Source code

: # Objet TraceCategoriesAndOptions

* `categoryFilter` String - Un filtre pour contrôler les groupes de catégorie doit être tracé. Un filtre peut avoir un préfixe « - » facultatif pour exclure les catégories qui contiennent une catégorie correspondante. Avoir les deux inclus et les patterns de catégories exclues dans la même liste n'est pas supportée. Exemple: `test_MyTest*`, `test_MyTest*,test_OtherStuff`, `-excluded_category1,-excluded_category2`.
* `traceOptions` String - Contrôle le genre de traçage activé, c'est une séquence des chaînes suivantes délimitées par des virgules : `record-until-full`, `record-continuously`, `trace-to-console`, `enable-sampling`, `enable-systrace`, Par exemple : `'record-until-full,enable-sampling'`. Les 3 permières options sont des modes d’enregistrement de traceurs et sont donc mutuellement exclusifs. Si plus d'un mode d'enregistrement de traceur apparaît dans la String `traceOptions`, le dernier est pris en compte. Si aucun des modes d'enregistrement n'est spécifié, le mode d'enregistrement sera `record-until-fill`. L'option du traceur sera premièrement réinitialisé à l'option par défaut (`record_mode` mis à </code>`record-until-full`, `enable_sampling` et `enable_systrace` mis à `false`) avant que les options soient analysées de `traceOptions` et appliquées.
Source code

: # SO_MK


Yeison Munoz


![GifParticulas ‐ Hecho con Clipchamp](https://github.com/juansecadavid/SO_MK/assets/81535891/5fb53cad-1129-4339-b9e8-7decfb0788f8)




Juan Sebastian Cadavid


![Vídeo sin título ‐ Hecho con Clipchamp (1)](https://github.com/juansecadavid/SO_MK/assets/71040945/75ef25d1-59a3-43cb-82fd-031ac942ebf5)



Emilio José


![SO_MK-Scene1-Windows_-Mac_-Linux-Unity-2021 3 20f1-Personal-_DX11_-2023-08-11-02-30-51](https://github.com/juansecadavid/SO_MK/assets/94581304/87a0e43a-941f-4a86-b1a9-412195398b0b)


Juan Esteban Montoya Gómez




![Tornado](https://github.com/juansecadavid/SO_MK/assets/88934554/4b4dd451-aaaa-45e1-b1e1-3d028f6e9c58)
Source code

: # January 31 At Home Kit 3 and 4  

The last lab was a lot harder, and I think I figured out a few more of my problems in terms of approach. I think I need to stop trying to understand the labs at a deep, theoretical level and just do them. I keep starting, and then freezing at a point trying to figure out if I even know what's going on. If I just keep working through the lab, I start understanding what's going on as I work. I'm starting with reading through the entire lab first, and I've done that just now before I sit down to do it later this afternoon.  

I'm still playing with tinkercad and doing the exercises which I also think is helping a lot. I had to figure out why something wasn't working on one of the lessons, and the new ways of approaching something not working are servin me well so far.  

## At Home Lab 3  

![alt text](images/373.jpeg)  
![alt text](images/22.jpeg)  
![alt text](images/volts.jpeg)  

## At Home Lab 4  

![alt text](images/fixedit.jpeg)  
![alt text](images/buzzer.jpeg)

☆ ☆ ☆

What is expected: Line by line, reproduce the data above exactly.

Your response:
Source code

: # Objet TraceCategoriesAndOptions

* `categoryFilter` String - Un filtre pour contrôler les groupes de catégorie doit être tracé. Un filtre peut avoir un préfixe « - » facultatif pour exclure les catégories qui contiennent une catégorie correspondante. Avoir les deux inclus et les patterns de catégories exclues dans la même liste n'est pas supportée. Exemple: `test_MyTest*`, `test_MyTest*,test_OtherStuff`, `-excluded_category1,-excluded_category2`.
* `traceOptions` String - Contrôle le genre de traçage activé, c'est une séquence des chaînes suivantes délimitées par des virgules : `record-until-full`, `record-continuously`, `trace-to-console`, `enable-sampling`, `enable-systrace`, Par exemple : `'record-until-full,enable-sampling'`. Les 3 permières options sont des modes d’enregistrement de traceurs et sont donc mutuellement exclusifs. Si plus d'un mode d'enregistrement de traceur apparaît dans la String `traceOptions`, le dernier est pris en compte. Si aucun des modes d'enregistrement n'est spécifié, le mode d'enregistrement sera `record-until-fill`. L'option du traceur sera premièrement réinitialisé à l'option par défaut (`record_mode` mis à </code>`record-until-full`, `enable_sampling` et `enable_systrace` mis à `false`) avant que les options soient analysées de `traceOptions` et appliquées.
Source code

: # SO_MK


Yeison Munoz


![GifParticulas ‐ Hecho con Clipchamp](https://github.com/juansecadavid/SO_MK/assets/81535891/5fb53cad-1129-4339-b9e8-7decfb0788f8)




Juan Sebastian Cadavid


![Vídeo sin título ‐ Hecho con Clipchamp (1)](https://github.com/juansecadavid/SO_MK/assets/71040945/75ef25d1-59a3-43cb-82fd-031ac942ebf5)



Emilio José


![SO_MK-Scene1-Windows_-Mac_-Linux-Unity-2021 3 20f1-Personal-_DX11_-2023-08-11-02-30-51](https://github.com/juansecadavid/SO_MK/assets/94581304/87a0e43a-941f-4a86-b1a9-412195398b0b)


Juan Esteban Montoya Gómez




![Tornado](https://github.com/juansecadavid/SO_MK/assets/88934554/4b4dd451-aaaa-45e1-b1e1-3d028f6e9c58)
Source code

: # January 31 At Home Kit 3 and 4  

The last lab was a lot harder, and I think I figured out a few more of my problems in terms of approach. I think I need to stop trying to understand the labs at a deep, theoretical level and just do them. I keep starting, and then freezing at a point trying to figure out if I even know what's going on. If I just keep working through the lab, I start understanding what's going on as I work. I'm starting with reading through the entire lab first, and I've done that just now before I sit down to do it later this afternoon.  

I'm still playing with tinkercad and doing the exercises which I also think is helping a lot. I had to figure out why something wasn't working on one of the lessons, and the new ways of approaching something not working are servin me well so far.  

## At Home Lab 3  

![alt text](images/373.jpeg)  
![alt text](images/22.jpeg)  
![alt text](images/volts.jpeg)  

## At Home Lab 4  

![alt text](images/fixedit.jpeg)  
![alt text](images/buzzer.jpeg)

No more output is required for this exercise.